Pictures paired with source code:
:::

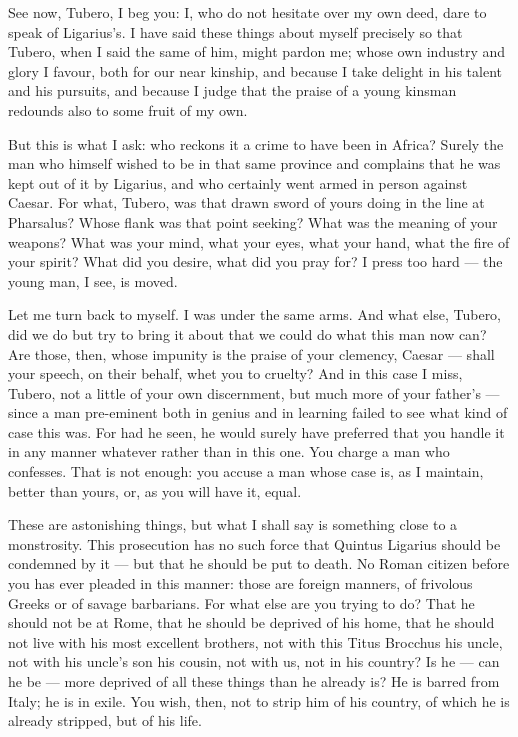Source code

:  See now, Tubero, I beg you: I, who do not hesitate over my own deed, dare to speak of Ligarius's. I have said these things about myself precisely so that Tubero, when I said the same of him, might pardon me; whose own industry and glory I favour, both for our near kinship, and because I take delight in his talent and his pursuits, and because I judge that the praise of a young kinsman redounds also to some fruit of my own.

 But this is what I ask: who reckons it a crime to have been in Africa? Surely the man who himself wished to be in that same province and complains that he was kept out of it by Ligarius, and who certainly went armed in person against Caesar. For what, Tubero, was that drawn sword of yours doing in the line at Pharsalus? Whose flank was that point seeking? What was the meaning of your weapons? What was your mind, what your eyes, what your hand, what the fire of your spirit? What did you desire, what did you pray for? I press too hard --- the young man, I see, is moved.

 Let me turn back to myself. I was under the same arms. And what else, Tubero, did we do but try to bring it about that we could do what this man now can? Are those, then, whose impunity is the praise of your clemency, Caesar --- shall your speech, on their behalf, whet you to cruelty? And in this case I miss, Tubero, not a little of your own discernment, but much more of your father's --- since a man pre-eminent both in genius and in learning failed to see what kind of case this was. For had he seen, he would surely have preferred that you handle it in any manner whatever rather than in this one. You charge a man who confesses. That is not enough: you accuse a man whose case is, as I maintain, better than yours, or, as you will have it, equal.

 These are astonishing things, but what I shall say is something close to a monstrosity. This prosecution has no such force that Quintus Ligarius should be condemned by it --- but that he should be put to death. No Roman citizen before you has ever pleaded in this manner: those are foreign manners, of frivolous Greeks or of savage barbarians. For what else are you trying to do? That he should not be at Rome, that he should be deprived of his home, that he should not live with his most excellent brothers, not with this Titus Brocchus his uncle, not with his uncle's son his cousin, not with us, not in his country? Is he --- can he be --- more deprived of all these things than he already is? He is barred from Italy; he is in exile. You wish, then, not to strip him of his country, of which he is already stripped, but of his life.

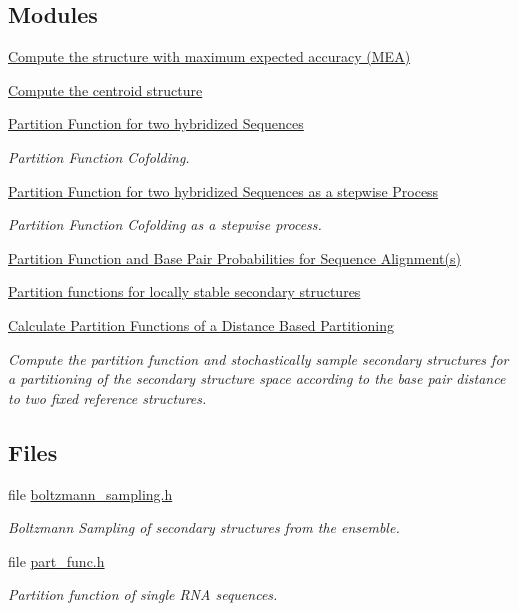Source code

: \subsection*{Modules}
\begin{DoxyCompactItemize}
\item 
\hyperlink{group__mea__fold}{Compute the structure with maximum expected accuracy (\-M\-E\-A)}
\item 
\hyperlink{group__centroid__fold}{Compute the centroid structure}
\item 
\hyperlink{group__pf__cofold}{Partition Function for two hybridized Sequences}
\begin{DoxyCompactList}\small\item\em Partition Function Cofolding. \end{DoxyCompactList}\item 
\hyperlink{group__up__cofold}{Partition Function for two hybridized Sequences as a stepwise Process}
\begin{DoxyCompactList}\small\item\em Partition Function Cofolding as a stepwise process. \end{DoxyCompactList}\item 
\hyperlink{group__consensus__pf__fold}{Partition Function and Base Pair Probabilities for Sequence Alignment(s)}
\item 
\hyperlink{group__local__pf__fold}{Partition functions for locally stable secondary structures}
\item 
\hyperlink{group__kl__neighborhood__pf}{Calculate Partition Functions of a Distance Based Partitioning}
\begin{DoxyCompactList}\small\item\em Compute the partition function and stochastically sample secondary structures for a partitioning of the secondary structure space according to the base pair distance to two fixed reference structures. \end{DoxyCompactList}\end{DoxyCompactItemize}
\subsection*{Files}
\begin{DoxyCompactItemize}
\item 
file \hyperlink{boltzmann__sampling_8h}{boltzmann\-\_\-sampling.\-h}
\begin{DoxyCompactList}\small\item\em Boltzmann Sampling of secondary structures from the ensemble. \end{DoxyCompactList}\item 
file \hyperlink{part__func_8h}{part\-\_\-func.\-h}
\begin{DoxyCompactList}\small\item\em Partition function of single R\-N\-A sequences. \end{DoxyCompactList}\end{DoxyCompactItemize}
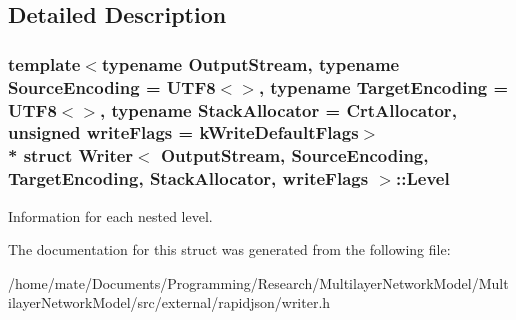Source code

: \subsection{Detailed Description}
\subsubsection*{template$<$typename Output\+Stream, typename Source\+Encoding = U\+T\+F8$<$$>$, typename Target\+Encoding = U\+T\+F8$<$$>$, typename Stack\+Allocator = Crt\+Allocator, unsigned write\+Flags = k\+Write\+Default\+Flags$>$\\*
struct Writer$<$ Output\+Stream, Source\+Encoding, Target\+Encoding, Stack\+Allocator, write\+Flags $>$\+::\+Level}

Information for each nested level. 

The documentation for this struct was generated from the following file\+:\begin{DoxyCompactItemize}
\item 
/home/mate/\+Documents/\+Programming/\+Research/\+Multilayer\+Network\+Model/\+Multilayer\+Network\+Model/src/external/rapidjson/writer.\+h\end{DoxyCompactItemize}
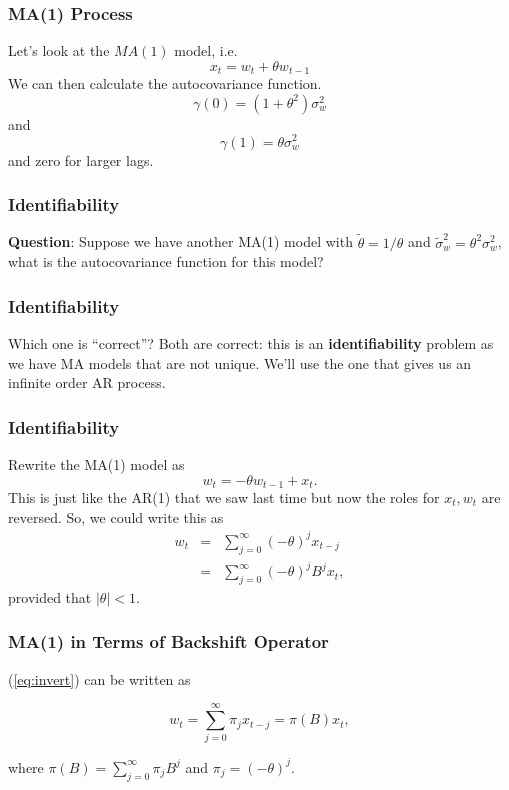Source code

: \documentclass[%
xcolor=pdftex]{beamer}
\begin{document}
\begin{frame}
\frametitle{MA(1) Process}

Let's look at the $MA(1)$ model, i.e.
 $$
 x_t=w_t+ \theta w_{t-1}
 $$
 We can then calculate the autocovariance function.
 $$
 \gamma(0)=(1+\theta^2) \sigma_w^2
 $$
 and
 $$
 \gamma(1)=\theta \sigma_w^2
 $$
 and zero for larger lags.
 

\end{frame}

\begin{frame}
\frametitle{Identifiability}

\textbf{Question}: Suppose we have another MA(1) model with $\tilde{\theta}=1/\theta$ and $\tilde{\sigma}_w^2=\theta^2 \sigma^2_w$, what is the autocovariance function for this model?

\vspace{40mm}
\end{frame}

\begin{frame}
\frametitle{Identifiability}

 Which one is ``correct''?  Both are correct: this is an \textbf{identifiability} problem as we have MA models that are not unique. We'll use the one that gives us an infinite order AR process.

\end{frame}


\begin{frame}
\frametitle{Identifiability}

 Rewrite the MA(1) model as
 $$
 w_t=-\theta w_{t-1}+x_t.
 $$
 This is just like the AR(1) that we saw last time but now the roles for $x_t, w_t$ are reversed.  So, we could write this as
\begin{eqnarray} \label{eq:invert}
 w_t &=& \sum_{j=0}^\infty (-\theta)^j x_{t-j} \nonumber\\
     &=& \sum_{j=0}^\infty (-\theta)^j B^j x_{t},
\end{eqnarray}
 provided that $|\theta|<1$.

\end{frame}

 \begin{frame}
\frametitle{MA(1) in Terms of Backshift Operator}
(\ref{eq:invert}) can be written as

\begin{equation}
 w_t=\sum_{j=0}^\infty \pi_j x_{t-j} = \pi(B) x_{t},
\end{equation}

where $\pi(B) = \sum_{j=0}^\infty \pi_j B^j$ and $\pi_j = (-\theta)^j$.

\end{frame}
\end{document}
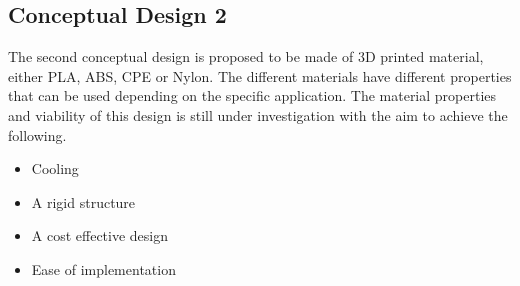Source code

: \subsection{Conceptual Design 2}
The second conceptual design is proposed to be made of 3D printed material, either PLA, ABS, CPE or Nylon. The different materials have different properties that can be used depending on the specific application. The material properties and viability of this design is still under investigation with the aim to achieve the following.
\begin{itemize}
	\item Cooling
	\item A rigid structure
	\item A cost effective design
	\item Ease of implementation
\end{itemize}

:::

What to produce – Each record above has to be written out again in full, but its pictures must not be.

Answer section –
Source code

:  See now, Tubero, I beg you: I, who do not hesitate over my own deed, dare to speak of Ligarius's. I have said these things about myself precisely so that Tubero, when I said the same of him, might pardon me; whose own industry and glory I favour, both for our near kinship, and because I take delight in his talent and his pursuits, and because I judge that the praise of a young kinsman redounds also to some fruit of my own.

 But this is what I ask: who reckons it a crime to have been in Africa? Surely the man who himself wished to be in that same province and complains that he was kept out of it by Ligarius, and who certainly went armed in person against Caesar. For what, Tubero, was that drawn sword of yours doing in the line at Pharsalus? Whose flank was that point seeking? What was the meaning of your weapons? What was your mind, what your eyes, what your hand, what the fire of your spirit? What did you desire, what did you pray for? I press too hard --- the young man, I see, is moved.

 Let me turn back to myself. I was under the same arms. And what else, Tubero, did we do but try to bring it about that we could do what this man now can? Are those, then, whose impunity is the praise of your clemency, Caesar --- shall your speech, on their behalf, whet you to cruelty? And in this case I miss, Tubero, not a little of your own discernment, but much more of your father's --- since a man pre-eminent both in genius and in learning failed to see what kind of case this was. For had he seen, he would surely have preferred that you handle it in any manner whatever rather than in this one. You charge a man who confesses. That is not enough: you accuse a man whose case is, as I maintain, better than yours, or, as you will have it, equal.

 These are astonishing things, but what I shall say is something close to a monstrosity. This prosecution has no such force that Quintus Ligarius should be condemned by it --- but that he should be put to death. No Roman citizen before you has ever pleaded in this manner: those are foreign manners, of frivolous Greeks or of savage barbarians. For what else are you trying to do? That he should not be at Rome, that he should be deprived of his home, that he should not live with his most excellent brothers, not with this Titus Brocchus his uncle, not with his uncle's son his cousin, not with us, not in his country? Is he --- can he be --- more deprived of all these things than he already is? He is barred from Italy; he is in exile. You wish, then, not to strip him of his country, of which he is already stripped, but of his life.

Source code

: \subsection*{Modules}
\begin{DoxyCompactItemize}
\item 
\hyperlink{group__mea__fold}{Compute the structure with maximum expected accuracy (\-M\-E\-A)}
\item 
\hyperlink{group__centroid__fold}{Compute the centroid structure}
\item 
\hyperlink{group__pf__cofold}{Partition Function for two hybridized Sequences}
\begin{DoxyCompactList}\small\item\em Partition Function Cofolding. \end{DoxyCompactList}\item 
\hyperlink{group__up__cofold}{Partition Function for two hybridized Sequences as a stepwise Process}
\begin{DoxyCompactList}\small\item\em Partition Function Cofolding as a stepwise process. \end{DoxyCompactList}\item 
\hyperlink{group__consensus__pf__fold}{Partition Function and Base Pair Probabilities for Sequence Alignment(s)}
\item 
\hyperlink{group__local__pf__fold}{Partition functions for locally stable secondary structures}
\item 
\hyperlink{group__kl__neighborhood__pf}{Calculate Partition Functions of a Distance Based Partitioning}
\begin{DoxyCompactList}\small\item\em Compute the partition function and stochastically sample secondary structures for a partitioning of the secondary structure space according to the base pair distance to two fixed reference structures. \end{DoxyCompactList}\end{DoxyCompactItemize}
\subsection*{Files}
\begin{DoxyCompactItemize}
\item 
file \hyperlink{boltzmann__sampling_8h}{boltzmann\-\_\-sampling.\-h}
\begin{DoxyCompactList}\small\item\em Boltzmann Sampling of secondary structures from the ensemble. \end{DoxyCompactList}\item 
file \hyperlink{part__func_8h}{part\-\_\-func.\-h}
\begin{DoxyCompactList}\small\item\em Partition function of single R\-N\-A sequences. \end{DoxyCompactList}\end{DoxyCompactItemize}
Source code

: \subsection{Detailed Description}
\subsubsection*{template$<$typename Output\+Stream, typename Source\+Encoding = U\+T\+F8$<$$>$, typename Target\+Encoding = U\+T\+F8$<$$>$, typename Stack\+Allocator = Crt\+Allocator, unsigned write\+Flags = k\+Write\+Default\+Flags$>$\\*
struct Writer$<$ Output\+Stream, Source\+Encoding, Target\+Encoding, Stack\+Allocator, write\+Flags $>$\+::\+Level}

Information for each nested level. 

The documentation for this struct was generated from the following file\+:\begin{DoxyCompactItemize}
\item 
/home/mate/\+Documents/\+Programming/\+Research/\+Multilayer\+Network\+Model/\+Multilayer\+Network\+Model/src/external/rapidjson/writer.\+h\end{DoxyCompactItemize}
Source code

: \documentclass[%
xcolor=pdftex]{beamer}
\begin{document}
\begin{frame}
\frametitle{MA(1) Process}

Let's look at the $MA(1)$ model, i.e.
 $$
 x_t=w_t+ \theta w_{t-1}
 $$
 We can then calculate the autocovariance function.
 $$
 \gamma(0)=(1+\theta^2) \sigma_w^2
 $$
 and
 $$
 \gamma(1)=\theta \sigma_w^2
 $$
 and zero for larger lags.
 

\end{frame}

\begin{frame}
\frametitle{Identifiability}

\textbf{Question}: Suppose we have another MA(1) model with $\tilde{\theta}=1/\theta$ and $\tilde{\sigma}_w^2=\theta^2 \sigma^2_w$, what is the autocovariance function for this model?

\vspace{40mm}
\end{frame}

\begin{frame}
\frametitle{Identifiability}

 Which one is ``correct''?  Both are correct: this is an \textbf{identifiability} problem as we have MA models that are not unique. We'll use the one that gives us an infinite order AR process.

\end{frame}


\begin{frame}
\frametitle{Identifiability}

 Rewrite the MA(1) model as
 $$
 w_t=-\theta w_{t-1}+x_t.
 $$
 This is just like the AR(1) that we saw last time but now the roles for $x_t, w_t$ are reversed.  So, we could write this as
\begin{eqnarray} \label{eq:invert}
 w_t &=& \sum_{j=0}^\infty (-\theta)^j x_{t-j} \nonumber\\
     &=& \sum_{j=0}^\infty (-\theta)^j B^j x_{t},
\end{eqnarray}
 provided that $|\theta|<1$.

\end{frame}

 \begin{frame}
\frametitle{MA(1) in Terms of Backshift Operator}
(\ref{eq:invert}) can be written as

\begin{equation}
 w_t=\sum_{j=0}^\infty \pi_j x_{t-j} = \pi(B) x_{t},
\end{equation}

where $\pi(B) = \sum_{j=0}^\infty \pi_j B^j$ and $\pi_j = (-\theta)^j$.

\end{frame}
\end{document}
Source code

: \subsection{Conceptual Design 2}
The second conceptual design is proposed to be made of 3D printed material, either PLA, ABS, CPE or Nylon. The different materials have different properties that can be used depending on the specific application. The material properties and viability of this design is still under investigation with the aim to achieve the following.
\begin{itemize}
	\item Cooling
	\item A rigid structure
	\item A cost effective design
	\item Ease of implementation
\end{itemize}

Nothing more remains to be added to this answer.